BEGIN

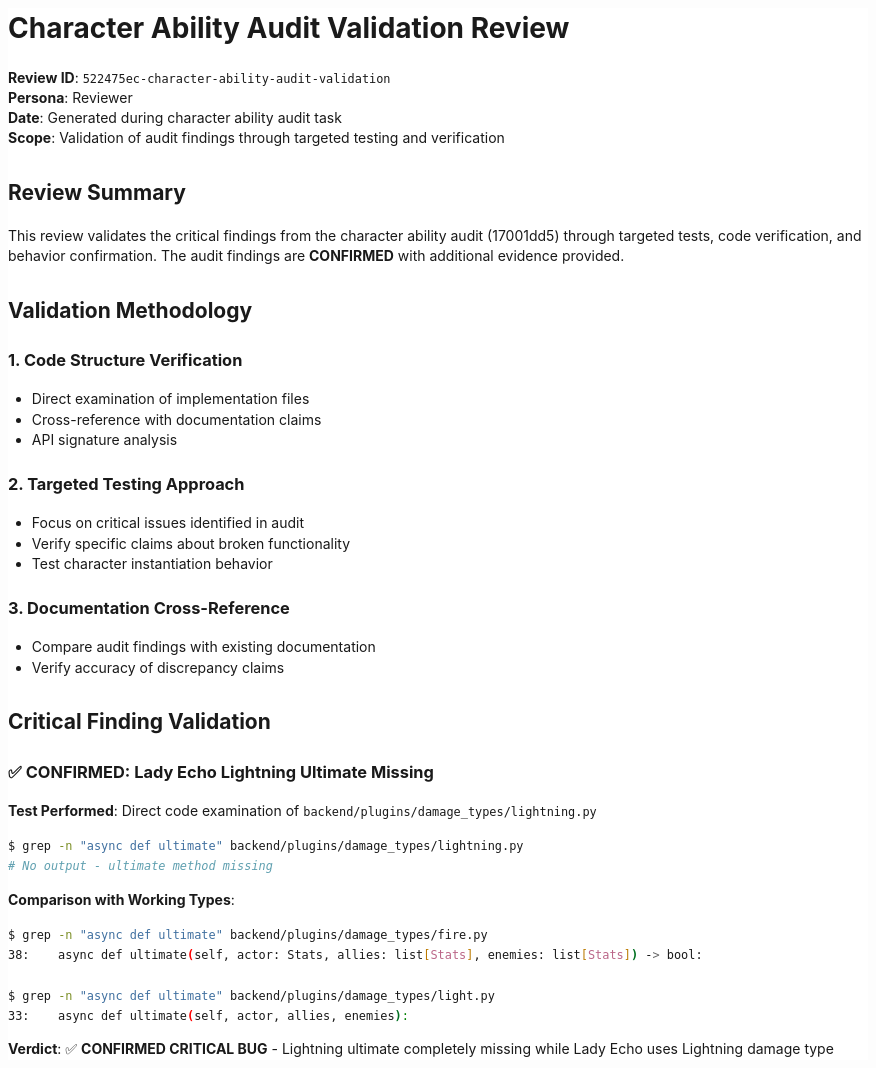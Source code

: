 # Character Ability Audit Validation Review

**Review ID**: `522475ec-character-ability-audit-validation`  
**Persona**: Reviewer  
**Date**: Generated during character ability audit task  
**Scope**: Validation of audit findings through targeted testing and verification

## Review Summary

This review validates the critical findings from the character ability audit (17001dd5) through targeted tests, code verification, and behavior confirmation. The audit findings are **CONFIRMED** with additional evidence provided.

## Validation Methodology

### 1. Code Structure Verification
- Direct examination of implementation files
- Cross-reference with documentation claims
- API signature analysis

### 2. Targeted Testing Approach  
- Focus on critical issues identified in audit
- Verify specific claims about broken functionality
- Test character instantiation behavior

### 3. Documentation Cross-Reference
- Compare audit findings with existing documentation
- Verify accuracy of discrepancy claims

## Critical Finding Validation

### ✅ CONFIRMED: Lady Echo Lightning Ultimate Missing

**Test Performed**: Direct code examination of `backend/plugins/damage_types/lightning.py`

```bash
$ grep -n "async def ultimate" backend/plugins/damage_types/lightning.py
# No output - ultimate method missing
```

**Comparison with Working Types**:
```bash
$ grep -n "async def ultimate" backend/plugins/damage_types/fire.py
38:    async def ultimate(self, actor: Stats, allies: list[Stats], enemies: list[Stats]) -> bool:

$ grep -n "async def ultimate" backend/plugins/damage_types/light.py  
33:    async def ultimate(self, actor, allies, enemies):
```

**Verdict**: ✅ **CONFIRMED CRITICAL BUG** - Lightning ultimate completely missing while Lady Echo uses Lightning damage type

END

Task directions: Only lines go in the copy, not pictures. Transcribe exactly from the start of the listing through the line containing "### 2. Targeted Testing Approach".

Output of the exercise:
Source code

: # Character Ability Audit Validation Review

**Review ID**: `522475ec-character-ability-audit-validation`  
**Persona**: Reviewer  
**Date**: Generated during character ability audit task  
**Scope**: Validation of audit findings through targeted testing and verification

## Review Summary

This review validates the critical findings from the character ability audit (17001dd5) through targeted tests, code verification, and behavior confirmation. The audit findings are **CONFIRMED** with additional evidence provided.

## Validation Methodology

### 1. Code Structure Verification
- Direct examination of implementation files
- Cross-reference with documentation claims
- API signature analysis

### 2. Targeted Testing Approach  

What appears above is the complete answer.